# Task directions
Using the records below, quote only the span that opens with the line containing "the link above)." and closes with the line containing "The callback option", exactly and inclusively.

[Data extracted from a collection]
....

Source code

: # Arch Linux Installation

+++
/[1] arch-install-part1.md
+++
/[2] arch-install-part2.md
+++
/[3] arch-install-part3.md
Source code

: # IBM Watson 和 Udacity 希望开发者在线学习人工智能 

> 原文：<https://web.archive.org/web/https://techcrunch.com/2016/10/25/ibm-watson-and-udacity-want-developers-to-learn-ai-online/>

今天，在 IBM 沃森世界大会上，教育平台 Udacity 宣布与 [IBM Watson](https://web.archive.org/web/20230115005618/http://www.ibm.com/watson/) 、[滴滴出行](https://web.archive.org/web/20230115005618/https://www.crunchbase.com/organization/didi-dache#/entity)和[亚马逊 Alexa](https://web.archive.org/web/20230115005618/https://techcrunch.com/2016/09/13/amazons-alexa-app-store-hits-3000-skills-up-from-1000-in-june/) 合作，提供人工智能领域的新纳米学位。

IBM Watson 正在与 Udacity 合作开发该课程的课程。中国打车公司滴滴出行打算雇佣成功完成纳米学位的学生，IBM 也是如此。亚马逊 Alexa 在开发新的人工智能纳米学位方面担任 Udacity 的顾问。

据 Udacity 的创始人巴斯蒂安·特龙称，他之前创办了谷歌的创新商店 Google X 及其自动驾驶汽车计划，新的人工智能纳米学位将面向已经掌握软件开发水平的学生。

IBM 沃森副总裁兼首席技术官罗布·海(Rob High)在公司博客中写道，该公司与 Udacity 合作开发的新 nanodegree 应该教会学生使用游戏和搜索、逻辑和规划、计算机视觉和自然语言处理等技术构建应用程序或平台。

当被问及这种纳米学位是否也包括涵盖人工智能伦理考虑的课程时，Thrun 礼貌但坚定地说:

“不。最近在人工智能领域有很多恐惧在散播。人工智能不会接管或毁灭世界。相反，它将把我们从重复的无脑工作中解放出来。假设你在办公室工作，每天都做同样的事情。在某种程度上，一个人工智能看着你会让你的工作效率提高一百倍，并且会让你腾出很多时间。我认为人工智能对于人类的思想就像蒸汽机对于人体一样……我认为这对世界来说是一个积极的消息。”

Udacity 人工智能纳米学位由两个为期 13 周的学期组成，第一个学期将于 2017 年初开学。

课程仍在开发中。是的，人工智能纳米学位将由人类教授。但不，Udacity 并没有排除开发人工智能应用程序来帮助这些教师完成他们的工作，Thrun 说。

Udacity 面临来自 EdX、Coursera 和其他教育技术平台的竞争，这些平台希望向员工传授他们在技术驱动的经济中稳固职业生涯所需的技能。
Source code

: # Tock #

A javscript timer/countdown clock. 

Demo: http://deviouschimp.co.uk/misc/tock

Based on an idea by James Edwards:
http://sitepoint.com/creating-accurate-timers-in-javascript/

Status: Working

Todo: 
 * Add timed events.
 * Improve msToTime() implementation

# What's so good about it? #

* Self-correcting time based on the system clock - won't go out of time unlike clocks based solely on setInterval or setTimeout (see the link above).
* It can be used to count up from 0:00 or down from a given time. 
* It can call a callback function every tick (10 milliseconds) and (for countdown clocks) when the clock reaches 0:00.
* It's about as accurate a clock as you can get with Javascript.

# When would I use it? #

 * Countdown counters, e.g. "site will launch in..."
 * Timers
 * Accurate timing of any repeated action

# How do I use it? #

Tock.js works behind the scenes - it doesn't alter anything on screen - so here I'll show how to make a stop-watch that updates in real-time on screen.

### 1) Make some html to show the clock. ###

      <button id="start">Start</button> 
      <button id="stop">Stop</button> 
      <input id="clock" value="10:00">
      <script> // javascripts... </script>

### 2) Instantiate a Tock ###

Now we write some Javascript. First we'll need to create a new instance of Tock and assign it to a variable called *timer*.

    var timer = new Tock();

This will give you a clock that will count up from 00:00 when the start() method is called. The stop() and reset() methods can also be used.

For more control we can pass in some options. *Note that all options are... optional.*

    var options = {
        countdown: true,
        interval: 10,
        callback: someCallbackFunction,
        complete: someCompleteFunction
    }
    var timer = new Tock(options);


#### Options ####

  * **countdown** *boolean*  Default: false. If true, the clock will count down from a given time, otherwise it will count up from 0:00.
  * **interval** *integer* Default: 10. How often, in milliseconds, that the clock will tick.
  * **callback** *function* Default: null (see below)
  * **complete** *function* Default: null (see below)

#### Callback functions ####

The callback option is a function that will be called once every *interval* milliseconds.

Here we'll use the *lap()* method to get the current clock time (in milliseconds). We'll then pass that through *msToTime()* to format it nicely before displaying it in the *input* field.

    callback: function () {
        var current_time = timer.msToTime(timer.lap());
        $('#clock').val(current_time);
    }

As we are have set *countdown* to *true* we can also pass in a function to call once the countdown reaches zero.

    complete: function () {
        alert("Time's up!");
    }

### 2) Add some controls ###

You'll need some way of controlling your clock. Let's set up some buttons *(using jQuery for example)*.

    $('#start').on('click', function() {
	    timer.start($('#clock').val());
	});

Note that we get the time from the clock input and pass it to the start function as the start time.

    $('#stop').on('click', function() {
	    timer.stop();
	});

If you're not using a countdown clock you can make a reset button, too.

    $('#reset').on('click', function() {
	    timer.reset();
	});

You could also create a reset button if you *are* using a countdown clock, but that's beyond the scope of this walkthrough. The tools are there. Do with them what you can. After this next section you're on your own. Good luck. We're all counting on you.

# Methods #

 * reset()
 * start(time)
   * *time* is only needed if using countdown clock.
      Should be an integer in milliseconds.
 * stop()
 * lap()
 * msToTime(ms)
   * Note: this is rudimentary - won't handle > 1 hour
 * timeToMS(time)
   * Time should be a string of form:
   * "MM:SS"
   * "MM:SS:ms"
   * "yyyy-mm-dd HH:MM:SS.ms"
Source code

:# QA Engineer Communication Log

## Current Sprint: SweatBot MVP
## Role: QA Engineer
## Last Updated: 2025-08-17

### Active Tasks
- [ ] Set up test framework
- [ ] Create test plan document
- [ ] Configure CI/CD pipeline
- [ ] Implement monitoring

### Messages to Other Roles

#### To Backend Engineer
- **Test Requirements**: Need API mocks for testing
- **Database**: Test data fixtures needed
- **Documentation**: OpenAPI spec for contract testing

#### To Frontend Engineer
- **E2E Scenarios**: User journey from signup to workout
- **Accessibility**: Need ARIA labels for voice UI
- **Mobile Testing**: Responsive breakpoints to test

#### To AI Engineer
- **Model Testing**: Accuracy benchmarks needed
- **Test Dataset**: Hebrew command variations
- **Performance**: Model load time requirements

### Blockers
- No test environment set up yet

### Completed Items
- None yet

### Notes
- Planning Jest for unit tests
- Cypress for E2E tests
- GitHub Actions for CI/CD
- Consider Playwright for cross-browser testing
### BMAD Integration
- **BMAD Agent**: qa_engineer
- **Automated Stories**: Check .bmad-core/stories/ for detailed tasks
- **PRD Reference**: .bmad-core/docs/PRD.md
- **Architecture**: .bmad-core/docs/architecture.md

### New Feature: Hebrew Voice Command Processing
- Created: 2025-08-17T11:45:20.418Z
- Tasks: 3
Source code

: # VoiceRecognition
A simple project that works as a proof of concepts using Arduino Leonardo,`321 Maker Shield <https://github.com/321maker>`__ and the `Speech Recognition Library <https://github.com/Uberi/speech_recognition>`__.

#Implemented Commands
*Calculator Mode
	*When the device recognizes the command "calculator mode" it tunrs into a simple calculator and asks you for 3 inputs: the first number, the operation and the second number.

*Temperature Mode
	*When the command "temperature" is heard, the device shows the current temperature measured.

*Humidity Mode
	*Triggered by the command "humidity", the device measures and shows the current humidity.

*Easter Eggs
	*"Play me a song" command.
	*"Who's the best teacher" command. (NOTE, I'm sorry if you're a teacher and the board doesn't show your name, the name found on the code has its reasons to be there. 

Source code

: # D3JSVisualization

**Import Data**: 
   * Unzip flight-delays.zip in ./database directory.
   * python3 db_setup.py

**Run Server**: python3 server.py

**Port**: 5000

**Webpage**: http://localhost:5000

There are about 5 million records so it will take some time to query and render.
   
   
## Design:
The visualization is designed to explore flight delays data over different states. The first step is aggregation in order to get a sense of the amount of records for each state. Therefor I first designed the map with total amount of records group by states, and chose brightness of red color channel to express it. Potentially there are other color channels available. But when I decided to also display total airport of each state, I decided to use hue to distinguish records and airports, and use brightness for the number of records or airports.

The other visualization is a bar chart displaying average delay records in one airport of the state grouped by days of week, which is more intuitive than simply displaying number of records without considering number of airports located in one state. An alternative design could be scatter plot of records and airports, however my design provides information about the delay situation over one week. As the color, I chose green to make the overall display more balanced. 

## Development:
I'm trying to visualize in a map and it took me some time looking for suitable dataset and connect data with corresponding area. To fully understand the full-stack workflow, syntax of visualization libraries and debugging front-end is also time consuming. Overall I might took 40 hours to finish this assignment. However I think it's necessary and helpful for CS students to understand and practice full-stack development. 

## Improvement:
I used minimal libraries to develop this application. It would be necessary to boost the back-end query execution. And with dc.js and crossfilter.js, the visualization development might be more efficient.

....

# Result
* Self-correcting time based on the system clock - won't go out of time unlike clocks based solely on setInterval or setTimeout (see the link above).
* It can be used to count up from 0:00 or down from a given time. 
* It can call a callback function every tick (10 milliseconds) and (for countdown clocks) when the clock reaches 0:00.
* It's about as accurate a clock as you can get with Javascript.

# When would I use it? #

 * Countdown counters, e.g. "site will launch in..."
 * Timers
 * Accurate timing of any repeated action

# How do I use it? #

Tock.js works behind the scenes - it doesn't alter anything on screen - so here I'll show how to make a stop-watch that updates in real-time on screen.

### 1) Make some html to show the clock. ###

      <button id="start">Start</button> 
      <button id="stop">Stop</button> 
      <input id="clock" value="10:00">
      <script> // javascripts... </script>

### 2) Instantiate a Tock ###

Now we write some Javascript. First we'll need to create a new instance of Tock and assign it to a variable called *timer*.

    var timer = new Tock();

This will give you a clock that will count up from 00:00 when the start() method is called. The stop() and reset() methods can also be used.

For more control we can pass in some options. *Note that all options are... optional.*

    var options = {
        countdown: true,
        interval: 10,
        callback: someCallbackFunction,
        complete: someCompleteFunction
    }
    var timer = new Tock(options);


#### Options ####

  * **countdown** *boolean*  Default: false. If true, the clock will count down from a given time, otherwise it will count up from 0:00.
  * **interval** *integer* Default: 10. How often, in milliseconds, that the clock will tick.
  * **callback** *function* Default: null (see below)
  * **complete** *function* Default: null (see below)

#### Callback functions ####

The callback option is a function that will be called once every *interval* milliseconds.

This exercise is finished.